We have a bad tendency of assuming that people in the past didn’t know what they were doing too often. It really is these larger historical forces, these impersonal forces that are structuring their choices. When you look at workers trying to unionize the early Atari lines, the production lines at early Atari as a company, when the pre-Apple Silicon Valley starts, and they just shut down the factory and moved it abroad. They did it twice, and then the third one stopped their election because they realized that they were stuck. It wasn’t because they were stupid, it wasn’t because they were cowardly, it’s because they were up against a really tough historical situation. The same thing happened with Fairchild Semiconductor workers. Roxanne Dunbar-Ortiz is a best-selling American historian, she wrote “An Indigenous Peoples’ History of America” (full PDF here), but I didn’t know that she was a line worker at Fairchild Semiconductor in Silicon Valley, organizing on the line, until I was reading through this history.

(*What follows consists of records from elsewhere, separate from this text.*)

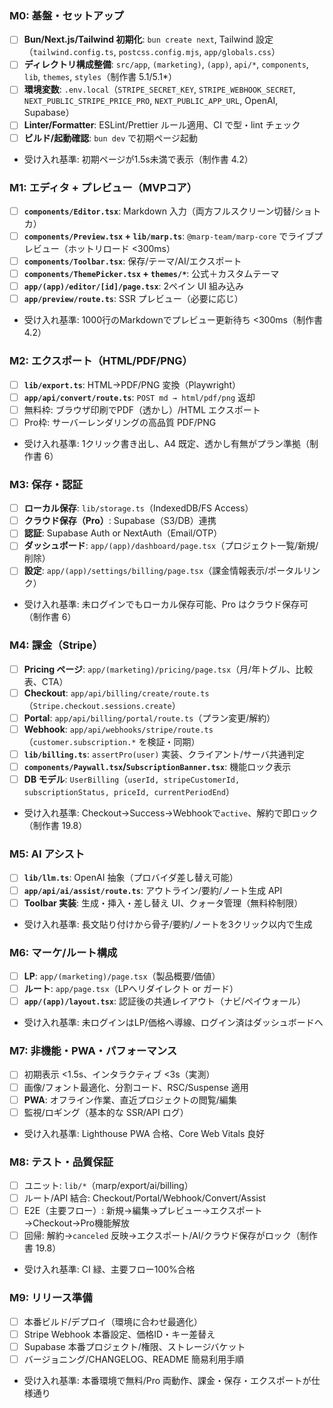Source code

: 
### M0: 基盤・セットアップ
- [ ] **Bun/Next.js/Tailwind 初期化**: `bun create next`, Tailwind 設定（`tailwind.config.ts`, `postcss.config.mjs`, `app/globals.css`）
- [ ] **ディレクトリ構成整備**: `src/app`, `(marketing)`, `(app)`, `api/*`, `components`, `lib`, `themes`, `styles`（制作書 5.1/5.1*）
- [ ] **環境変数**: `.env.local`（`STRIPE_SECRET_KEY`, `STRIPE_WEBHOOK_SECRET`, `NEXT_PUBLIC_STRIPE_PRICE_PRO`, `NEXT_PUBLIC_APP_URL`, OpenAI, Supabase）
- [ ] **Linter/Formatter**: ESLint/Prettier ルール適用、CI で型・lint チェック
- [ ] **ビルド/起動確認**: `bun dev` で初期ページ起動
- 受け入れ基準: 初期ページが1.5s未満で表示（制作書 4.2）

### M1: エディタ + プレビュー（MVPコア）
- [ ] **`components/Editor.tsx`**: Markdown 入力（両方フルスクリーン切替/ショトカ）
- [ ] **`components/Preview.tsx` + `lib/marp.ts`**: `@marp-team/marp-core` でライブプレビュー（ホットリロード <300ms）
- [ ] **`components/Toolbar.tsx`**: 保存/テーマ/AI/エクスポート
- [ ] **`components/ThemePicker.tsx` + `themes/*`**: 公式＋カスタムテーマ
- [ ] **`app/(app)/editor/[id]/page.tsx`**: 2ペイン UI 組み込み
- [ ] **`app/preview/route.ts`**: SSR プレビュー（必要に応じ）
- 受け入れ基準: 1000行のMarkdownでプレビュー更新待ち <300ms（制作書 4.2）

### M2: エクスポート（HTML/PDF/PNG）
- [ ] **`lib/export.ts`**: HTML→PDF/PNG 変換（Playwright）
- [ ] **`app/api/convert/route.ts`**: `POST md → html/pdf/png` 返却
- [ ] 無料枠: ブラウザ印刷でPDF（透かし）/HTML エクスポート
- [ ] Pro枠: サーバーレンダリングの高品質 PDF/PNG
- 受け入れ基準: 1クリック書き出し、A4 既定、透かし有無がプラン準拠（制作書 6）

### M3: 保存・認証
- [ ] **ローカル保存**: `lib/storage.ts`（IndexedDB/FS Access）
- [ ] **クラウド保存（Pro）**: Supabase（S3/DB）連携
- [ ] **認証**: Supabase Auth or NextAuth（Email/OTP）
- [ ] **ダッシュボード**: `app/(app)/dashboard/page.tsx`（プロジェクト一覧/新規/削除）
- [ ] **設定**: `app/(app)/settings/billing/page.tsx`（課金情報表示/ポータルリンク）
- 受け入れ基準: 未ログインでもローカル保存可能、Pro はクラウド保存可（制作書 6）

### M4: 課金（Stripe）
- [ ] **Pricing ページ**: `app/(marketing)/pricing/page.tsx`（月/年トグル、比較表、CTA）
- [ ] **Checkout**: `app/api/billing/create/route.ts`（`Stripe.checkout.sessions.create`）
- [ ] **Portal**: `app/api/billing/portal/route.ts`（プラン変更/解約）
- [ ] **Webhook**: `app/api/webhooks/stripe/route.ts`（`customer.subscription.*` を検証・同期）
- [ ] **`lib/billing.ts`**: `assertPro(user)` 実装、クライアント/サーバ共通判定
- [ ] **`components/Paywall.tsx`/`SubscriptionBanner.tsx`**: 機能ロック表示
- [ ] **DB モデル**: `UserBilling`（`userId, stripeCustomerId, subscriptionStatus, priceId, currentPeriodEnd`）
- 受け入れ基準: Checkout→Success→Webhookで`active`、解約で即ロック（制作書 19.8）

### M5: AI アシスト
- [ ] **`lib/llm.ts`**: OpenAI 抽象（プロバイダ差し替え可能）
- [ ] **`app/api/ai/assist/route.ts`**: アウトライン/要約/ノート生成 API
- [ ] **Toolbar 実装**: 生成・挿入・差し替え UI、クォータ管理（無料枠制限）
- 受け入れ基準: 長文貼り付けから骨子/要約/ノートを3クリック以内で生成

### M6: マーケ/ルート構成
- [ ] **LP**: `app/(marketing)/page.tsx`（製品概要/価値）
- [ ] **ルート**: `app/page.tsx`（LPへリダイレクト or ガード）
- [ ] **`app/(app)/layout.tsx`**: 認証後の共通レイアウト（ナビ/ペイウォール）
- 受け入れ基準: 未ログインはLP/価格へ導線、ログイン済はダッシュボードへ

### M7: 非機能・PWA・パフォーマンス
- [ ] 初期表示 <1.5s、インタラクティブ <3s（実測）
- [ ] 画像/フォント最適化、分割コード、RSC/Suspense 適用
- [ ] **PWA**: オフライン作業、直近プロジェクトの閲覧/編集
- [ ] 監視/ロギング（基本的な SSR/API ログ）
- 受け入れ基準: Lighthouse PWA 合格、Core Web Vitals 良好

### M8: テスト・品質保証
- [ ] ユニット: `lib/*`（marp/export/ai/billing）
- [ ] ルート/API 結合: Checkout/Portal/Webhook/Convert/Assist
- [ ] E2E（主要フロー）: 新規→編集→プレビュー→エクスポート→Checkout→Pro機能解放
- [ ] 回帰: 解約→`canceled` 反映→エクスポート/AI/クラウド保存がロック（制作書 19.8）
- 受け入れ基準: CI 緑、主要フロー100%合格

### M9: リリース準備
- [ ] 本番ビルド/デプロイ（環境に合わせ最適化）
- [ ] Stripe Webhook 本番設定、価格ID・キー差替え
- [ ] Supabase 本番プロジェクト/権限、ストレージバケット
- [ ] バージョニング/CHANGELOG、README 簡易利用手順
- 受け入れ基準: 本番環境で無料/Pro 両動作、課金・保存・エクスポートが仕様通り
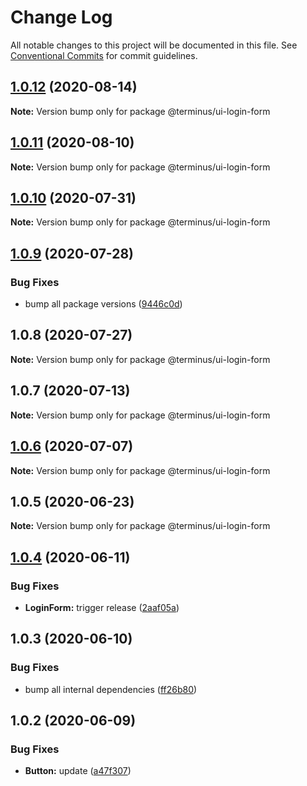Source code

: # Change Log

All notable changes to this project will be documented in this file.
See [Conventional Commits](https://conventionalcommits.org) for commit guidelines.

## [1.0.12](https://github.com/GetTerminus/terminus-oss/compare/@terminus/ui-login-form@1.0.11...@terminus/ui-login-form@1.0.12) (2020-08-14)

**Note:** Version bump only for package @terminus/ui-login-form





## [1.0.11](https://github.com/GetTerminus/terminus-oss/compare/@terminus/ui-login-form@1.0.10...@terminus/ui-login-form@1.0.11) (2020-08-10)

**Note:** Version bump only for package @terminus/ui-login-form

## [1.0.10](https://github.com/GetTerminus/terminus-oss/compare/@terminus/ui-login-form@1.0.9...@terminus/ui-login-form@1.0.10) (2020-07-31)

**Note:** Version bump only for package @terminus/ui-login-form

## [1.0.9](https://github.com/GetTerminus/terminus-oss/compare/@terminus/ui-login-form@1.0.8...@terminus/ui-login-form@1.0.9) (2020-07-28)

### Bug Fixes

* bump all package versions ([9446c0d](https://github.com/GetTerminus/terminus-oss/commit/9446c0d5cde3bd693cfba7cabbfd2db443a47b00))

## 1.0.8 (2020-07-27)

**Note:** Version bump only for package @terminus/ui-login-form

## 1.0.7 (2020-07-13)

**Note:** Version bump only for package @terminus/ui-login-form

## [1.0.6](https://github.com/GetTerminus/terminus-oss/compare/@terminus/ui-login-form@1.0.5...@terminus/ui-login-form@1.0.6) (2020-07-07)

**Note:** Version bump only for package @terminus/ui-login-form

## 1.0.5 (2020-06-23)

**Note:** Version bump only for package @terminus/ui-login-form

## [1.0.4](https://github.com/GetTerminus/terminus-oss/compare/@terminus/ui-login-form@1.0.3...@terminus/ui-login-form@1.0.4) (2020-06-11)

### Bug Fixes

* **LoginForm:** trigger release ([2aaf05a](https://github.com/GetTerminus/terminus-oss/commit/2aaf05a78d860cbce860d3cebe26c4ed25a38f48))

## 1.0.3 (2020-06-10)

### Bug Fixes

* bump all internal dependencies ([ff26b80](https://github.com/GetTerminus/terminus-oss/commit/ff26b806bb599401f006996be5b567a378e68ef3))

## 1.0.2 (2020-06-09)

### Bug Fixes

* **Button:** update ([a47f307](https://github.com/GetTerminus/terminus-oss/commit/a47f30757b9216d6ee76788c117e76eacf5289e5))
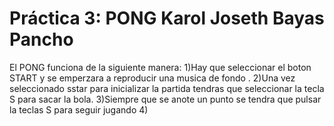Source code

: # Práctica 3: PONG Karol Joseth Bayas Pancho
El PONG funciona de la siguiente manera:
1)Hay que seleccionar el boton START y se emperzara a reproducir una musica de fondo .
2)Una vez seleccionado sstar para inicializar la partida tendras que seleccionar la tecla S para sacar la bola.
3)Siempre que se anote un punto se tendra que pulsar la teclas S para seguir jugando
4)
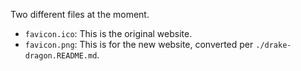 Two different files at the moment.

- `favicon.ico`: This is the original website.
- `favicon.png`: This is for the new website, converted per
`./drake-dragon.README.md`.
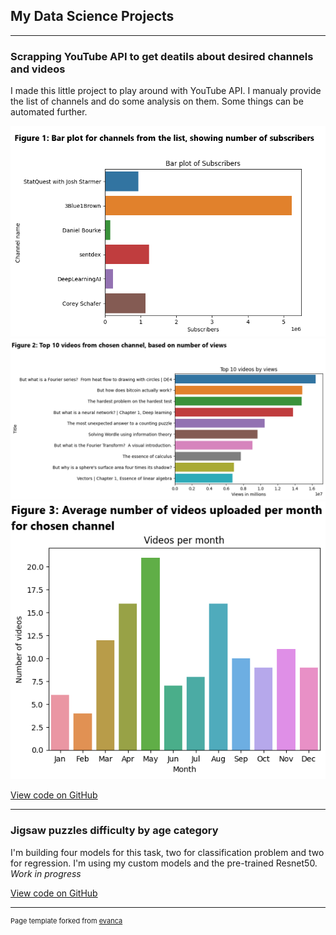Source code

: ## My Data Science Projects 

---

### Scrapping YouTube API to get deatils about desired channels and videos 

I made this little project to play around with YouTube API. I manualy provide the list of channels and do some analysis on them. Some things can be automated further.

<img src="images/ranking.png?raw=true" />

<img src="images/top10.png?raw=true" />

<img src="images/videos_per_month.png?raw=true" />

[View code on GitHub](https://github.com/KZadka/YouTubeAnalizer)

---

### Jigsaw puzzles difficulty by age category

I'm building four models for this task, two for classification problem and two for regression.
I'm using my custom models and the pre-trained Resnet50.
_Work in progress_



[View code on GitHub](https://github.com/KZadka/Jigsaw-Puzzle-Difficulty)

---
<p style="font-size:11px">Page template forked from <a href="https://github.com/evanca/quick-portfolio">evanca</a></p>
<!-- Remove above link if you don't want to attibute -->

She tells these amazing stories of Indigenous workers in the Bay Area organizing in solidarity with Fairchild workers at their plant in Shiprock, Arizona, at the Navajo reservation, and doing a sympathy demonstration at the Fairchild headquarters in Silicon Valley. They get met with rows of snipers on the roof. They were planning on walking in, going inside, and trying to get line workers, many of whom were Indigenous in the Bay Area, to walk out, and they’re met instead with lines of police snipers. That’s what people would face down, and they faced down that at the waterfront in San Francisco in the ’40s. You look through these histories of the people who’ve risked their lives, pushed very clearly to points where they’re forced to risk their lives just to try to organize, and still lost. The idea that we can improve on what they did without similar risks or similar levels of organizing and similar struggle is hard to square with the history.